Am nächsten Tag will er sein Eigentum auf dem Polizeiposten abholen - da die Nacht vorbei ist, besteht schliesslich kein Sicherstellungsgrund mehr. Doch weit gefehlt. Ihm wird beschieden, dass die Congas als Beweismittel bis auf weiteres sichergestellt blieben und ausserdem bestünde Wiederholungsgefahr. Ringo Drömmeli schraubt seine Erwartungen zurück, bittet nur darum, die Felle entspannen zu dürfen, damit die wertvollen Instrumente bei der Lagerung keinen Schaden nehmen.

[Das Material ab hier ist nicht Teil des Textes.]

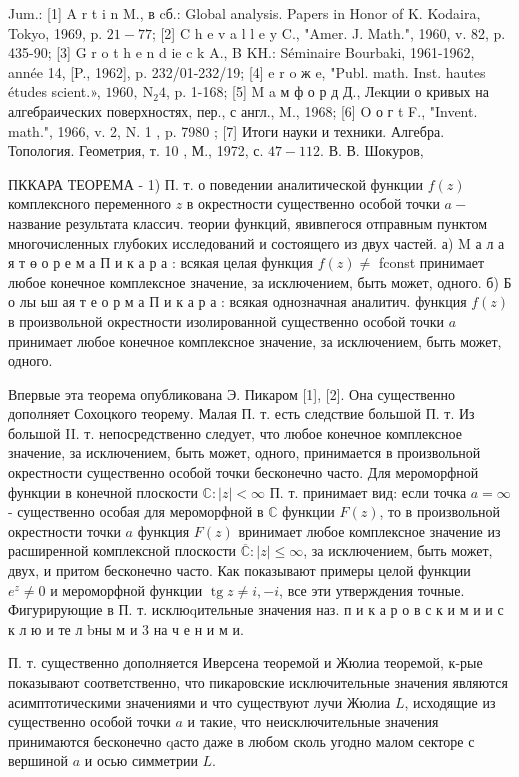 \documentclass[10pt]{article}
\begin{document}
Jum.: [1] A r t i n M., в cб.: Global analysis. Papers in Honor of K. Kodaira, Tokyo, 1969, p. $21-77$; [2] C h e v a l l e y C., "Amer. J. Math.", 1960, v. 82, p. 435-90; [3] G r o t h e n d ie c k A., B KH.: Séminaire Bourbaki, 1961-1962, année 14, [P., 1962], p. 232/01-232/19; [4] e r o ж e, "Publ. math. Inst. hautes études scient.», $1960, \mathrm{~N}_{2} 4$, p. 1-168; [5] M a м ф о р д Д., Лeкции о кривых на алгебраических поверхностях, пер., с англ.,
M., 1968; [6] O о г t F., "Invent. math.", 1966, v. 2, N. 1 , p. 7980 ; [7] Итоги науки и техники. Алгебра. Топология. Геометрия, т. 10 , М., 1972, с. $47-112$.
В. В. Шокуров,

ПККАРА ТЕОРЕМА - 1) П. т. о поведении аналитической функции $f(z)$ комплексного переменного $z$ в окрестности существенно особой точки $a-$ название результата классич. теории функций, явивпегося отправным пунктом многочисленных глубоких исследований и состоящего из двух частей. а) $\mathrm{M}$ а л а я т ө о р е м а П и к а р а : всякая целая функция $f(z) \neq$ fconst принимает любое конечное комплексное значение, за исключением, быть может, одного. б) Б о лы ьш ая т е о р м а П и к а р а : всякая однозначная аналитич. функция $f(z)$ в произвольной окрестности изолированной существенно особой точки $a$ принимает любое конечное комплексное значение, за исключением, быть может, одного.

Впервые эта теорема опубликована Э. Пикаром [1], [2]. Она существенно дополняет Сохоцкого теорему. Малая П. т. есть следствие большой П. т. Из большой II. т. непосредственно следует, что любое конечное комплексное значение, за исключением, быть может, одного, принимается в произвольной окрестности существенно особой точки бесконечно часто. Для мероморфной функции в конечной плоскости $\mathbb{C}:|z|<\infty$ П. т. принимает вид: если точка $a=\infty$ - существенно особая для мероморфной в $\mathbb{C}$ функции $F(z)$, то в произвольной окрестности точки $a$ функция $F(z)$ вринимает любое комплексное значение из расширенной комплексной плоскости $\overline{\mathbb{C}}:|z| \leqslant \infty$, за исключением, быть может, двух, и притом бесконечно часто. Как показывают примеры целой функции $e^{z} \neq 0$ и мероморфной функции $\operatorname{tg} z \neq i,-i$, все эти утверждения точные. Фигурирующие в П. т. исклюqительные значения наз. п и к а р о в с к и м и и с к л ю и те л bны м и 3 на ч е н и м и.

П. т. существенно дополняется Иверсена теоремой и Жюлиа теоремой, к-рые показывают соответственно, что пикаровские исключительные значения являются асимптотическими значениями и что существуют лучи Жюлиа $L$, исходящие из существенно особой точки $a$ и такие, что неисключительные значения принимаются бесконечно qасто даже в любом сколь угодно малом секторе с вершиной $a$ и осью симметрии $L$.
\end{document}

Man passe schon auf, ist die Antwort, er brauche sich keine Sorgen zu machen.

Einen Monat ist Funkstille. Dann erhält Ringo Drömmeli eine Gerichtsurkunde: er ist schuldig gesprochen worden, gegen Art. 33 des Übertretungsstrafgesetzes verstossen zu haben («Lärmende Tätigkeit während der Nacht»). Der Richter verfügt Fr. 200.- Busse, Fr. 60.- Urteilsgebühr und - die Rückgabe der Congas. Doch von letzterem will der Schalterbeamte auf dem Polizeiposten nichts wissen. Nach einem Briefwechsel erlaubt der zuständige Community-Police-Officer dafür entgegenkommenderweise, dass Drömmeli seine Instrumente besuchen und sich von der sachgemässen Lagerung überzeugen darf. Der Eingeladene verzichtet. Weitere Briefe mit Verwaltungsstellen werden gewechselt.

Und endlich - im August - flattert die frohe Nachricht in's Haus, die «Trummeln» könnten abgeholt werden.

Immerhin - der Staat verzichtet auf eine Lagerungsgebühr ...

Die Frage nach der Verhältnismässigkeit des Eigentumsentzuges über Monate hinweg, begründet mit einer geringfügigen Übertretung, wird nicht beantwortet. Eine besonders harte Praxis, da der in einer Gruppe spielende Musiker für seine Auftritte Congas mieten musste.